All of a sudden we found that we were hungry. I had been hungry before
the fire, because I hadn't had much to eat for twenty-four hours; but
during the fire I had forgotten about it; and now we all were hungry.
However, after that fire we were nervous, in the timber, and we knew
that if we camped there we wouldn't sleep. So we pushed on through, to
camp on top, in the bare region, where we would be out of danger and
could see around. The Red Fox canteens would give us water enough.

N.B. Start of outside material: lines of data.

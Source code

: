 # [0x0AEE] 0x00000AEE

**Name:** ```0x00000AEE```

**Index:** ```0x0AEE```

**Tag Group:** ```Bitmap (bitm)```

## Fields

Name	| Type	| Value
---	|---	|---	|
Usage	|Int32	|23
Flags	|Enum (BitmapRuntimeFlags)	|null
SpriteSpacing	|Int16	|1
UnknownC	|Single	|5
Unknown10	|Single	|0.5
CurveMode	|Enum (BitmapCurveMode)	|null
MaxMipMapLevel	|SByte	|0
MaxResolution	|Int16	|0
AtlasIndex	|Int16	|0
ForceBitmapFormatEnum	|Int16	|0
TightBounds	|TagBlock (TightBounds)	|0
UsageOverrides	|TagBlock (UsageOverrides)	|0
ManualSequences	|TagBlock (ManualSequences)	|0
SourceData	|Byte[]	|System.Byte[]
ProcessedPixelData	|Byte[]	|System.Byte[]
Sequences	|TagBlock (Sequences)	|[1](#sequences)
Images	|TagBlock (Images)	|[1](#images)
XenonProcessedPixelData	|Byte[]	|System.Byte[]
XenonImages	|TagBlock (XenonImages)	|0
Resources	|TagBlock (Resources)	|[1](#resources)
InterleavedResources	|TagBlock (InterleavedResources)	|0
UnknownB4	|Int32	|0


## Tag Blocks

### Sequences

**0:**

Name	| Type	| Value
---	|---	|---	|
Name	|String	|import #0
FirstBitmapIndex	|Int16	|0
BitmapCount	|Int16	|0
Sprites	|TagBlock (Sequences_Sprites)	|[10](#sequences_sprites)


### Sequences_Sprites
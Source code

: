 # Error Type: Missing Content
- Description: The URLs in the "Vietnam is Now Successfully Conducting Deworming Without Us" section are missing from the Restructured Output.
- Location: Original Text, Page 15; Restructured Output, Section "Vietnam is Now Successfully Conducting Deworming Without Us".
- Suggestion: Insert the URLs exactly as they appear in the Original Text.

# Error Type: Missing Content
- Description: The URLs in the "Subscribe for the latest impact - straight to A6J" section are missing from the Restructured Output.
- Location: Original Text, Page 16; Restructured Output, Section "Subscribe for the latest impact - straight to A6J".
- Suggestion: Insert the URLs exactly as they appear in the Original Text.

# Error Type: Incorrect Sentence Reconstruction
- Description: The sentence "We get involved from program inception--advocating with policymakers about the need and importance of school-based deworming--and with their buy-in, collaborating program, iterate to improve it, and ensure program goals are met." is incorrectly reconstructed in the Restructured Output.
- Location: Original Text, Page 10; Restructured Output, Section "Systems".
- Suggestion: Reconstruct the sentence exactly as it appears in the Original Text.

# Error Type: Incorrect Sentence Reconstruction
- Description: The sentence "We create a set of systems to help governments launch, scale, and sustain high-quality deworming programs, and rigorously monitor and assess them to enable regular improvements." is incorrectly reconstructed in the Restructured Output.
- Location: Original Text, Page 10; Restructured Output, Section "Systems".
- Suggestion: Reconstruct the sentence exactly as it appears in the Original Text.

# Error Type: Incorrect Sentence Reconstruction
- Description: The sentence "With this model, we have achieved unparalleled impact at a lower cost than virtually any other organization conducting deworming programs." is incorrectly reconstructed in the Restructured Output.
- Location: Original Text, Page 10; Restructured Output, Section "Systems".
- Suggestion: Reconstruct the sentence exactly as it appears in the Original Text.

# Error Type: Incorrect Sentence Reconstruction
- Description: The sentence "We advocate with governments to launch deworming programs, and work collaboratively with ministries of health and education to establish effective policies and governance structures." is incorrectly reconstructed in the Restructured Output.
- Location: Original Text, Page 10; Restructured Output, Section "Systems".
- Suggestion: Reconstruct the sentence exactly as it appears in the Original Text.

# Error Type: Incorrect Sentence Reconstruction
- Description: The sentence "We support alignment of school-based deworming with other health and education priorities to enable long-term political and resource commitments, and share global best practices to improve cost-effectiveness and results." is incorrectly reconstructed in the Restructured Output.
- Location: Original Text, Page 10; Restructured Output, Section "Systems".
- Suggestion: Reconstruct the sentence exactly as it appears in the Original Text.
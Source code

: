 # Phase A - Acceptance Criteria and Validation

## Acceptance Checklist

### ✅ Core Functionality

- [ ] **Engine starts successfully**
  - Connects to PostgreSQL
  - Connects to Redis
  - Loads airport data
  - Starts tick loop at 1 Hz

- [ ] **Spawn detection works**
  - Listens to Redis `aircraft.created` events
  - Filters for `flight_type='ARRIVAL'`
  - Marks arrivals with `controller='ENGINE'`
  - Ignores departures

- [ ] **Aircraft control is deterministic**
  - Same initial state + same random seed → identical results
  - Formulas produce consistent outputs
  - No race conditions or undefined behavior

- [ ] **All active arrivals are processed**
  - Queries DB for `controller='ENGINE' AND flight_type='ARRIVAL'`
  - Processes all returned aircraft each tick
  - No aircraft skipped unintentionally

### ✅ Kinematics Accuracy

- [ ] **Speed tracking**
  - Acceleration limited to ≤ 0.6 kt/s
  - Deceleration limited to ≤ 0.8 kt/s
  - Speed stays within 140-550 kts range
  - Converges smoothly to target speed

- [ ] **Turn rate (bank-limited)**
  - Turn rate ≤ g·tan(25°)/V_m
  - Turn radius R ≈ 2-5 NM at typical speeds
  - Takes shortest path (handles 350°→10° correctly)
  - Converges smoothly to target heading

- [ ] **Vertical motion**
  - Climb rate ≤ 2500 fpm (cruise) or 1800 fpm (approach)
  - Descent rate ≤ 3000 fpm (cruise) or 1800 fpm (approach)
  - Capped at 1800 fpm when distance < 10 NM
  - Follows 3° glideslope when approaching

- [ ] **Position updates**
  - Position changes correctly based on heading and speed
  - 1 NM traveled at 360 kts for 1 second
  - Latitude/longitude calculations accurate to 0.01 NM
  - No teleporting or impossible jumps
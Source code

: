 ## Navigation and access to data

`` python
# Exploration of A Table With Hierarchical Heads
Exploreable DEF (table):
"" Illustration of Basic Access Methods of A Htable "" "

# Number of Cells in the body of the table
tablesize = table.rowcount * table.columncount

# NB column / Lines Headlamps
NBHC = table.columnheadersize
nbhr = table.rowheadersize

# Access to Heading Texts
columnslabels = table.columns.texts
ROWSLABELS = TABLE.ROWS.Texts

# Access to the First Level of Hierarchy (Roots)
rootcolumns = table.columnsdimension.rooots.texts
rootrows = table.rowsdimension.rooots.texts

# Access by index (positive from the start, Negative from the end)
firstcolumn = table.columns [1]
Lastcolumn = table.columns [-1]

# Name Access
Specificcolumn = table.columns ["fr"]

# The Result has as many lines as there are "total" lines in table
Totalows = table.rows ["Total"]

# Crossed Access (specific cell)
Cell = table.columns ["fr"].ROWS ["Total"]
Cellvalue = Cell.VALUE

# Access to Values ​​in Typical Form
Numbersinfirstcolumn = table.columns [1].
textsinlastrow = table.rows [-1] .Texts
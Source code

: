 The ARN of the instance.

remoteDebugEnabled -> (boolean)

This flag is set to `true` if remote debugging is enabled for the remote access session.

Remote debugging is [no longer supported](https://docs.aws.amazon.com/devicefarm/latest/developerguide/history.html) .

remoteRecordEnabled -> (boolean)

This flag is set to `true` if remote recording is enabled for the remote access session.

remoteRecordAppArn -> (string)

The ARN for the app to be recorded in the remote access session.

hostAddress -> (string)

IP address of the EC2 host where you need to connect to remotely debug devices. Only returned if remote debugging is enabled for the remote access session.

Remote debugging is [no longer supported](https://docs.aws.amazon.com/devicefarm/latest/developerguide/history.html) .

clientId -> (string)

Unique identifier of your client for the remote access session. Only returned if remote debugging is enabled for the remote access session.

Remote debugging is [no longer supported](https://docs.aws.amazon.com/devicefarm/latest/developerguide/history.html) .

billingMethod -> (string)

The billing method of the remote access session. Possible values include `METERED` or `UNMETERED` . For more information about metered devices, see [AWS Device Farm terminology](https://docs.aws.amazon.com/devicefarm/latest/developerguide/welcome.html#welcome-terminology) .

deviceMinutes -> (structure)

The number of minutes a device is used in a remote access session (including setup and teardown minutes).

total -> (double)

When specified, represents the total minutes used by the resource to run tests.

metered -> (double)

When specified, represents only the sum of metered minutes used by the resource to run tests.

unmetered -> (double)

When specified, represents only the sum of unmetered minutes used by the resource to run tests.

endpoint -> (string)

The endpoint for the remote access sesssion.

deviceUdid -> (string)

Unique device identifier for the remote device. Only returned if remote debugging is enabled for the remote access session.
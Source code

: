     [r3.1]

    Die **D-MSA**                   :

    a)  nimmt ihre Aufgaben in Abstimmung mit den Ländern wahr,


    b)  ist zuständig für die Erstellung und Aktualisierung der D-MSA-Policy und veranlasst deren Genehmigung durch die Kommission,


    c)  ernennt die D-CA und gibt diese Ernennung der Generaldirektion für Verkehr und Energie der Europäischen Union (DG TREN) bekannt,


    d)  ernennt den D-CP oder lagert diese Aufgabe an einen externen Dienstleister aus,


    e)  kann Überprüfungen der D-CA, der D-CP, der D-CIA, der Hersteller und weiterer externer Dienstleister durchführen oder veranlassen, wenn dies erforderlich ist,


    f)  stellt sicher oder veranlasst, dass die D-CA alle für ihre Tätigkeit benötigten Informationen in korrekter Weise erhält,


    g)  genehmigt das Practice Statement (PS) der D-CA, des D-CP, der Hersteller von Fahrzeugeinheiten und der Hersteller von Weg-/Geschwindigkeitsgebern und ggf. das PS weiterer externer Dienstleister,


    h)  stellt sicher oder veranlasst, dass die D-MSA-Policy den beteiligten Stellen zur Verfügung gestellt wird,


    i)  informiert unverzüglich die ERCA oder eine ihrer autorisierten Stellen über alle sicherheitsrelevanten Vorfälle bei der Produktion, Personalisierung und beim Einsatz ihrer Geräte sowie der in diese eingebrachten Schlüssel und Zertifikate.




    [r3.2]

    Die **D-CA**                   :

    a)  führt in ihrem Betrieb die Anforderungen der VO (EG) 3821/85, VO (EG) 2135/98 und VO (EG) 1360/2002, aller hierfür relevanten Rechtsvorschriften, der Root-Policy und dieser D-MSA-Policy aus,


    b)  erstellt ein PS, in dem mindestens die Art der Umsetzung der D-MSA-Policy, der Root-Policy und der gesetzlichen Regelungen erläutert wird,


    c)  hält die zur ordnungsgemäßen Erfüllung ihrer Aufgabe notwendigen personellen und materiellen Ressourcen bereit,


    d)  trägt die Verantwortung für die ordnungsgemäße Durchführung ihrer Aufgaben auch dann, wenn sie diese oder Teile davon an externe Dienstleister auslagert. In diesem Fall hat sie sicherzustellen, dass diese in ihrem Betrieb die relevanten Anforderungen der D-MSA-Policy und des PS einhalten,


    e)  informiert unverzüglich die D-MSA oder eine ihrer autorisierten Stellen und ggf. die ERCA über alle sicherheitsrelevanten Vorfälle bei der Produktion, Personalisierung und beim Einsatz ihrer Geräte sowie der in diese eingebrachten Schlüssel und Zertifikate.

We came out on the bare spot. Away off to the right, along the side of
the ridge, figures were moving. They were human figures, not more wild
animals: two men and a pack burro. They were moving toward us, so we
obliqued toward them, with our shadows cast long by the low sun. The
grass was short and the footing was hard gravel, so that we could hurry;
and soon I was certain that I knew who those three figures were. One was
riding.
The side of the ridge was cut by a deep gulch, like a canyon, with rocky
walls and stream rolling through along the bottom. We halted on our
edge, and the three figures came on and halted on their edge. They were
General Ashley and Fitzpatrick the Bad Hand, and Apache the black burro.
The general was riding Apache. I was glad to see them.